Most farmers still don't know the truth about humate. It is just hard to image how only 100# per acre can increase yields up to 100%. The reasons for the increase are complex and involve stimulation the soil biota and the plant at a cellular level. The chemistry of humate is very complex and can not really be broken down; it is a mixture of organic acids, of different weights, and is a complex state of matter broken down to fragments of DNA and RNA, the basic cytokinnins of the world into which all high plants evolved with. Humic acids aren't plant stimulants, but they are needed by plants for normal growth, and normal growth means humic/fulvic acids. All higher green plants evolved with humic acids being present. In algae grown in sterile nutrient media, growth and pigment content is greatly increased by 40 or 50 ppm humic acids. This is the normal state, as algae and higher plants evolved and prospered not in a sterile test tube with NPK but in a world full of complex molecules and microbes. Humic substances are required by plants for normal functioning, and normal function is health and vigor. When humic substances are not there to catalyze microbes and plant cells, growth is slowed and pests become a problem. Resistance to many diseases and pests break down and we have the "pesticide treadmill".

The benefit of a good high grade humate is that you can satisfy the plants needs by seasonal application of as low as 50# per acre of high-grade humate from New Mexico. This would take 15-20 tons of compost per acre to achieve the same amount of the right humic molecules. It's an economic situation of producing, handling and applying large amounts of compost versus a bag of humate for $15 or $30 per acre or so. Humates are a viable humus substitute and activator of the soil system just like a good topdress application of compost sets off the soil life. I have observed that the use of humus, compost or humate brings up the population of earthworms, so the whole system is involved, not a single-factor thing. That is why the chemical people don't like humate - you can't pin it down to one single effect like putting on some chemical. It does so much, increasing the organic matter almost unexplainably unless you know the effect of fungus and soil algae on increasing organic matter. Lichens, algae and fungi are what produce the basic humic acids that help convert a sterile lava flow into a forest with hundred foot trees within a hundred years or so. I see this effect of humics everyday when I go out in the lush rain forest on my land.

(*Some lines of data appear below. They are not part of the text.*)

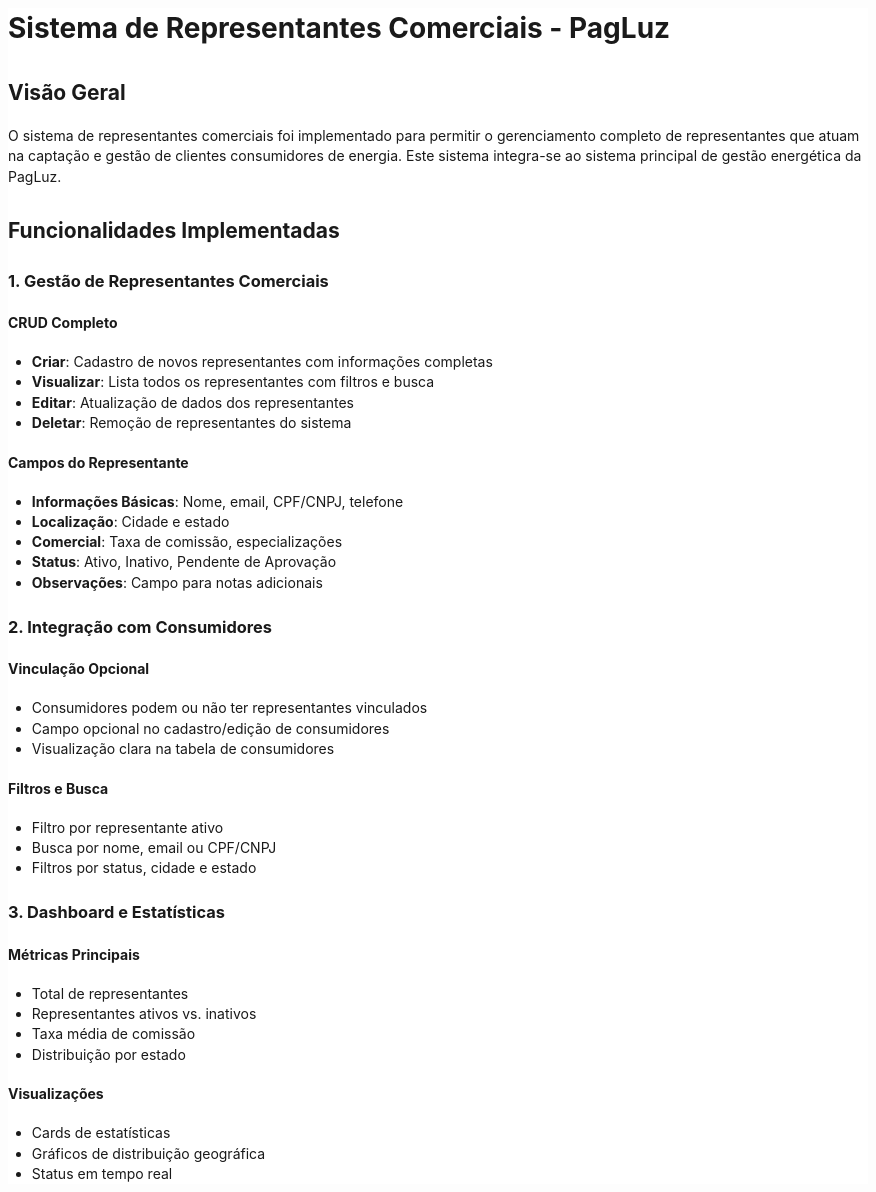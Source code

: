 # Sistema de Representantes Comerciais - PagLuz

## Visão Geral

O sistema de representantes comerciais foi implementado para permitir o gerenciamento completo de representantes que atuam na captação e gestão de clientes consumidores de energia. Este sistema integra-se ao sistema principal de gestão energética da PagLuz.

## Funcionalidades Implementadas

### 1. Gestão de Representantes Comerciais

#### CRUD Completo
- **Criar**: Cadastro de novos representantes com informações completas
- **Visualizar**: Lista todos os representantes com filtros e busca
- **Editar**: Atualização de dados dos representantes
- **Deletar**: Remoção de representantes do sistema

#### Campos do Representante
- **Informações Básicas**: Nome, email, CPF/CNPJ, telefone
- **Localização**: Cidade e estado
- **Comercial**: Taxa de comissão, especializações
- **Status**: Ativo, Inativo, Pendente de Aprovação
- **Observações**: Campo para notas adicionais

### 2. Integração com Consumidores

#### Vinculação Opcional
- Consumidores podem ou não ter representantes vinculados
- Campo opcional no cadastro/edição de consumidores
- Visualização clara na tabela de consumidores

#### Filtros e Busca
- Filtro por representante ativo
- Busca por nome, email ou CPF/CNPJ
- Filtros por status, cidade e estado

### 3. Dashboard e Estatísticas

#### Métricas Principais
- Total de representantes
- Representantes ativos vs. inativos
- Taxa média de comissão
- Distribuição por estado

#### Visualizações
- Cards de estatísticas
- Gráficos de distribuição geográfica
- Status em tempo real
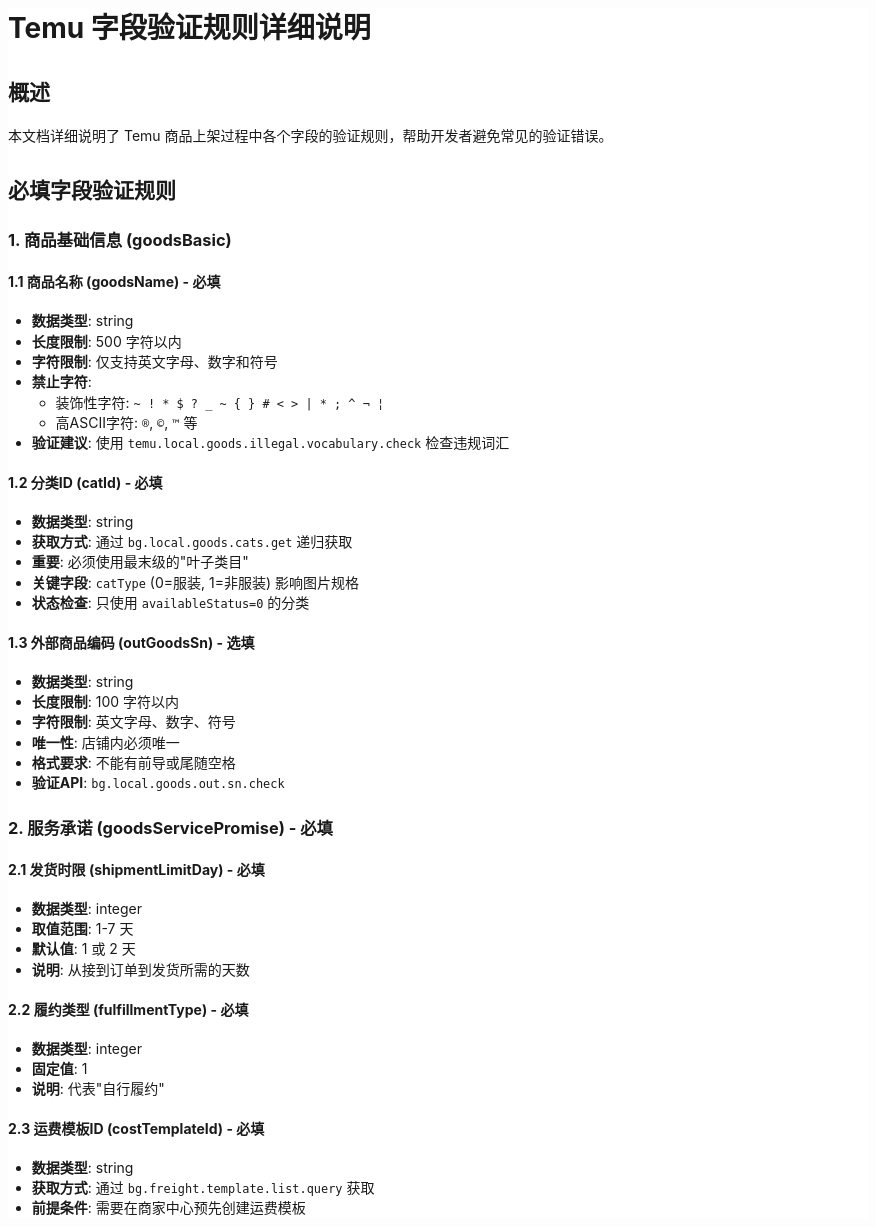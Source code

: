# Temu 字段验证规则详细说明

## 概述

本文档详细说明了 Temu 商品上架过程中各个字段的验证规则，帮助开发者避免常见的验证错误。

## 必填字段验证规则

### 1. 商品基础信息 (goodsBasic)

#### 1.1 商品名称 (goodsName) - 必填
- **数据类型**: string
- **长度限制**: 500 字符以内
- **字符限制**: 仅支持英文字母、数字和符号
- **禁止字符**: 
  - 装饰性字符: `~ ! * $ ? _ ~ { } # < > | * ; ^ ¬ ¦`
  - 高ASCII字符: `®`, `©`, `™` 等
- **验证建议**: 使用 `temu.local.goods.illegal.vocabulary.check` 检查违规词汇

#### 1.2 分类ID (catId) - 必填
- **数据类型**: string
- **获取方式**: 通过 `bg.local.goods.cats.get` 递归获取
- **重要**: 必须使用最末级的"叶子类目"
- **关键字段**: `catType` (0=服装, 1=非服装) 影响图片规格
- **状态检查**: 只使用 `availableStatus=0` 的分类

#### 1.3 外部商品编码 (outGoodsSn) - 选填
- **数据类型**: string
- **长度限制**: 100 字符以内
- **字符限制**: 英文字母、数字、符号
- **唯一性**: 店铺内必须唯一
- **格式要求**: 不能有前导或尾随空格
- **验证API**: `bg.local.goods.out.sn.check`

### 2. 服务承诺 (goodsServicePromise) - 必填

#### 2.1 发货时限 (shipmentLimitDay) - 必填
- **数据类型**: integer
- **取值范围**: 1-7 天
- **默认值**: 1 或 2 天
- **说明**: 从接到订单到发货所需的天数

#### 2.2 履约类型 (fulfillmentType) - 必填
- **数据类型**: integer
- **固定值**: 1
- **说明**: 代表"自行履约"

#### 2.3 运费模板ID (costTemplateId) - 必填
- **数据类型**: string
- **获取方式**: 通过 `bg.freight.template.list.query` 获取
- **前提条件**: 需要在商家中心预先创建运费模板
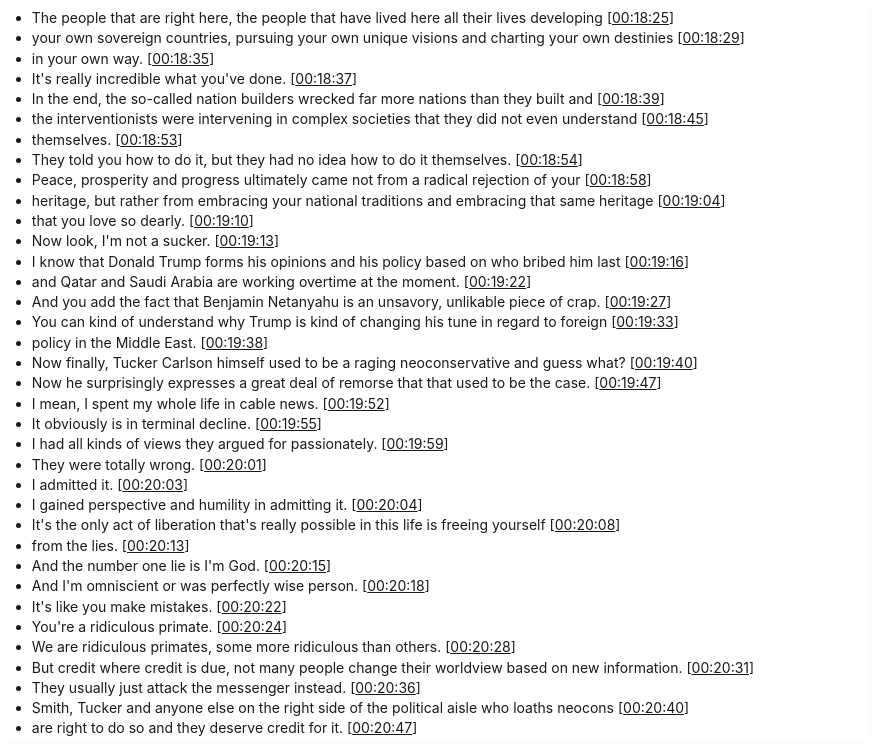 *  The people that are right here, the people that have lived here all their lives developing [[00:18:25](https://www.youtube.com/watch?v=pDl5zYYnQtc&t=1105.26s)]
*  your own sovereign countries, pursuing your own unique visions and charting your own destinies [[00:18:29](https://www.youtube.com/watch?v=pDl5zYYnQtc&t=1109.02s)]
*  in your own way. [[00:18:35](https://www.youtube.com/watch?v=pDl5zYYnQtc&t=1115.86s)]
*  It's really incredible what you've done. [[00:18:37](https://www.youtube.com/watch?v=pDl5zYYnQtc&t=1117.54s)]
*  In the end, the so-called nation builders wrecked far more nations than they built and [[00:18:39](https://www.youtube.com/watch?v=pDl5zYYnQtc&t=1119.82s)]
*  the interventionists were intervening in complex societies that they did not even understand [[00:18:45](https://www.youtube.com/watch?v=pDl5zYYnQtc&t=1125.46s)]
*  themselves. [[00:18:53](https://www.youtube.com/watch?v=pDl5zYYnQtc&t=1133.62s)]
*  They told you how to do it, but they had no idea how to do it themselves. [[00:18:54](https://www.youtube.com/watch?v=pDl5zYYnQtc&t=1134.62s)]
*  Peace, prosperity and progress ultimately came not from a radical rejection of your [[00:18:58](https://www.youtube.com/watch?v=pDl5zYYnQtc&t=1138.34s)]
*  heritage, but rather from embracing your national traditions and embracing that same heritage [[00:19:04](https://www.youtube.com/watch?v=pDl5zYYnQtc&t=1144.3s)]
*  that you love so dearly. [[00:19:10](https://www.youtube.com/watch?v=pDl5zYYnQtc&t=1150.62s)]
*  Now look, I'm not a sucker. [[00:19:13](https://www.youtube.com/watch?v=pDl5zYYnQtc&t=1153.62s)]
*  I know that Donald Trump forms his opinions and his policy based on who bribed him last [[00:19:16](https://www.youtube.com/watch?v=pDl5zYYnQtc&t=1156.9799999999998s)]
*  and Qatar and Saudi Arabia are working overtime at the moment. [[00:19:22](https://www.youtube.com/watch?v=pDl5zYYnQtc&t=1162.74s)]
*  And you add the fact that Benjamin Netanyahu is an unsavory, unlikable piece of crap. [[00:19:27](https://www.youtube.com/watch?v=pDl5zYYnQtc&t=1167.46s)]
*  You can kind of understand why Trump is kind of changing his tune in regard to foreign [[00:19:33](https://www.youtube.com/watch?v=pDl5zYYnQtc&t=1173.5800000000002s)]
*  policy in the Middle East. [[00:19:38](https://www.youtube.com/watch?v=pDl5zYYnQtc&t=1178.14s)]
*  Now finally, Tucker Carlson himself used to be a raging neoconservative and guess what? [[00:19:40](https://www.youtube.com/watch?v=pDl5zYYnQtc&t=1180.46s)]
*  Now he surprisingly expresses a great deal of remorse that that used to be the case. [[00:19:47](https://www.youtube.com/watch?v=pDl5zYYnQtc&t=1187.3s)]
*  I mean, I spent my whole life in cable news. [[00:19:52](https://www.youtube.com/watch?v=pDl5zYYnQtc&t=1192.66s)]
*  It obviously is in terminal decline. [[00:19:55](https://www.youtube.com/watch?v=pDl5zYYnQtc&t=1195.9s)]
*  I had all kinds of views they argued for passionately. [[00:19:59](https://www.youtube.com/watch?v=pDl5zYYnQtc&t=1199.22s)]
*  They were totally wrong. [[00:20:01](https://www.youtube.com/watch?v=pDl5zYYnQtc&t=1201.82s)]
*  I admitted it. [[00:20:03](https://www.youtube.com/watch?v=pDl5zYYnQtc&t=1203.74s)]
*  I gained perspective and humility in admitting it. [[00:20:04](https://www.youtube.com/watch?v=pDl5zYYnQtc&t=1204.74s)]
*  It's the only act of liberation that's really possible in this life is freeing yourself [[00:20:08](https://www.youtube.com/watch?v=pDl5zYYnQtc&t=1208.86s)]
*  from the lies. [[00:20:13](https://www.youtube.com/watch?v=pDl5zYYnQtc&t=1213.9s)]
*  And the number one lie is I'm God. [[00:20:15](https://www.youtube.com/watch?v=pDl5zYYnQtc&t=1215.78s)]
*  And I'm omniscient or was perfectly wise person. [[00:20:18](https://www.youtube.com/watch?v=pDl5zYYnQtc&t=1218.46s)]
*  It's like you make mistakes. [[00:20:22](https://www.youtube.com/watch?v=pDl5zYYnQtc&t=1222.58s)]
*  You're a ridiculous primate. [[00:20:24](https://www.youtube.com/watch?v=pDl5zYYnQtc&t=1224.3799999999999s)]
*  We are ridiculous primates, some more ridiculous than others. [[00:20:28](https://www.youtube.com/watch?v=pDl5zYYnQtc&t=1228.02s)]
*  But credit where credit is due, not many people change their worldview based on new information. [[00:20:31](https://www.youtube.com/watch?v=pDl5zYYnQtc&t=1231.42s)]
*  They usually just attack the messenger instead. [[00:20:36](https://www.youtube.com/watch?v=pDl5zYYnQtc&t=1236.78s)]
*  Smith, Tucker and anyone else on the right side of the political aisle who loaths neocons [[00:20:40](https://www.youtube.com/watch?v=pDl5zYYnQtc&t=1240.9399999999998s)]
*  are right to do so and they deserve credit for it. [[00:20:47](https://www.youtube.com/watch?v=pDl5zYYnQtc&t=1247.74s)]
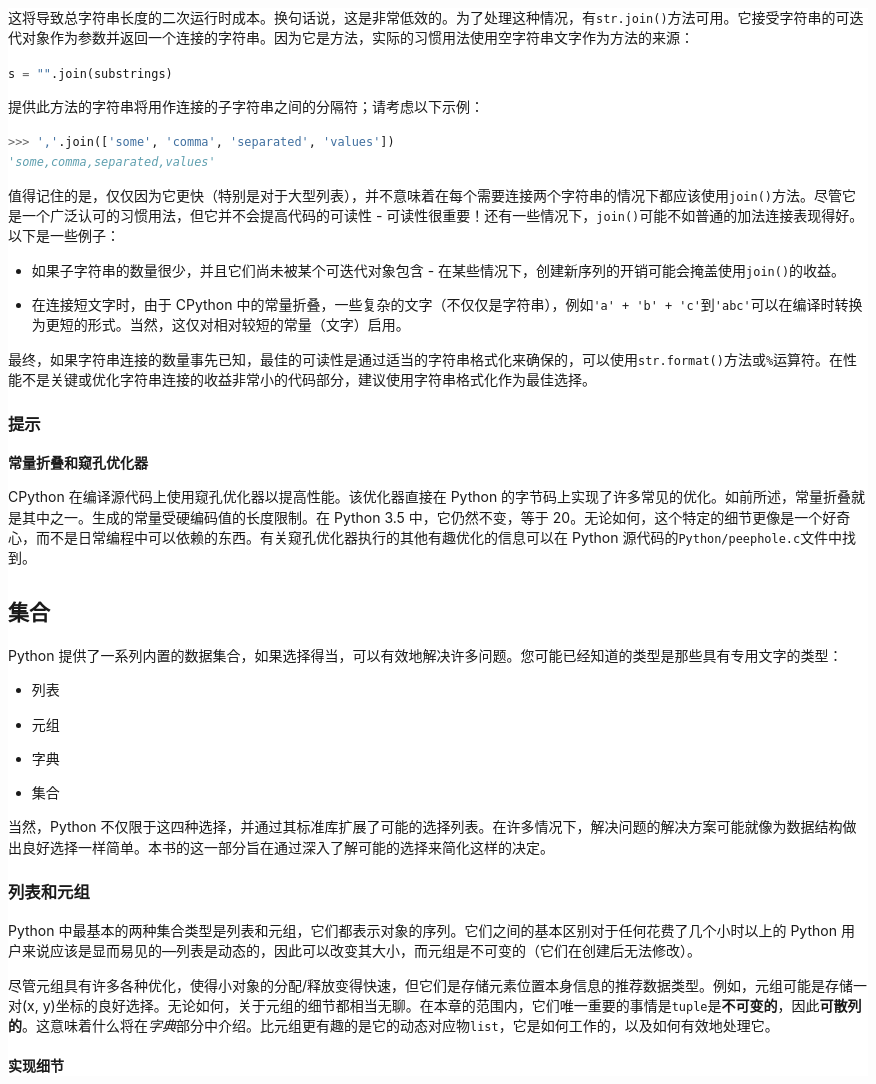 这将导致总字符串长度的二次运行时成本。换句话说，这是非常低效的。为了处理这种情况，有`str.join()`方法可用。它接受字符串的可迭代对象作为参数并返回一个连接的字符串。因为它是方法，实际的习惯用法使用空字符串文字作为方法的来源：

```py
s = "".join(substrings)
```

提供此方法的字符串将用作连接的子字符串之间的分隔符；请考虑以下示例：

```py
>>> ','.join(['some', 'comma', 'separated', 'values'])
'some,comma,separated,values'

```

值得记住的是，仅仅因为它更快（特别是对于大型列表），并不意味着在每个需要连接两个字符串的情况下都应该使用`join()`方法。尽管它是一个广泛认可的习惯用法，但它并不会提高代码的可读性 - 可读性很重要！还有一些情况下，`join()`可能不如普通的加法连接表现得好。以下是一些例子：

+   如果子字符串的数量很少，并且它们尚未被某个可迭代对象包含 - 在某些情况下，创建新序列的开销可能会掩盖使用`join()`的收益。

+   在连接短文字时，由于 CPython 中的常量折叠，一些复杂的文字（不仅仅是字符串），例如`'a' + 'b' + 'c'`到`'abc'`可以在编译时转换为更短的形式。当然，这仅对相对较短的常量（文字）启用。

最终，如果字符串连接的数量事先已知，最佳的可读性是通过适当的字符串格式化来确保的，可以使用`str.format()`方法或`%`运算符。在性能不是关键或优化字符串连接的收益非常小的代码部分，建议使用字符串格式化作为最佳选择。

### 提示

**常量折叠和窥孔优化器**

CPython 在编译源代码上使用窥孔优化器以提高性能。该优化器直接在 Python 的字节码上实现了许多常见的优化。如前所述，常量折叠就是其中之一。生成的常量受硬编码值的长度限制。在 Python 3.5 中，它仍然不变，等于 20。无论如何，这个特定的细节更像是一个好奇心，而不是日常编程中可以依赖的东西。有关窥孔优化器执行的其他有趣优化的信息可以在 Python 源代码的`Python/peephole.c`文件中找到。

## 集合

Python 提供了一系列内置的数据集合，如果选择得当，可以有效地解决许多问题。您可能已经知道的类型是那些具有专用文字的类型：

+   列表

+   元组

+   字典

+   集合

当然，Python 不仅限于这四种选择，并通过其标准库扩展了可能的选择列表。在许多情况下，解决问题的解决方案可能就像为数据结构做出良好选择一样简单。本书的这一部分旨在通过深入了解可能的选择来简化这样的决定。

### 列表和元组

Python 中最基本的两种集合类型是列表和元组，它们都表示对象的序列。它们之间的基本区别对于任何花费了几个小时以上的 Python 用户来说应该是显而易见的—列表是动态的，因此可以改变其大小，而元组是不可变的（它们在创建后无法修改）。

尽管元组具有许多各种优化，使得小对象的分配/释放变得快速，但它们是存储元素位置本身信息的推荐数据类型。例如，元组可能是存储一对(x, y)坐标的良好选择。无论如何，关于元组的细节都相当无聊。在本章的范围内，它们唯一重要的事情是`tuple`是**不可变的**，因此**可散列的**。这意味着什么将在*字典*部分中介绍。比元组更有趣的是它的动态对应物`list`，它是如何工作的，以及如何有效地处理它。

#### 实现细节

This is what humic acids do. It is a lesson known well by the ancients and proven by time. As far as I am concerned along with thousand of other farmers, humates work and would benefit all. Knowledge is the key to this and that is what I intended to offer in my humate information pak - the scientific studies and theory and a chance for you to do your own "equally scientific study" and find out for yourself instead of believing special interests that don't care about your success. Humates work. Find out for yourself. It is the "secret" many large organic and conventional growers hold close as their edge over the competition. There is much pressure to keep it all secret, but my idea is to bring it all out and let the farmers decide for themselves like we always have done. Let's get away from these chemicals that are really ruining our ground, our water and ultimately our health and the stability of the ecosystem.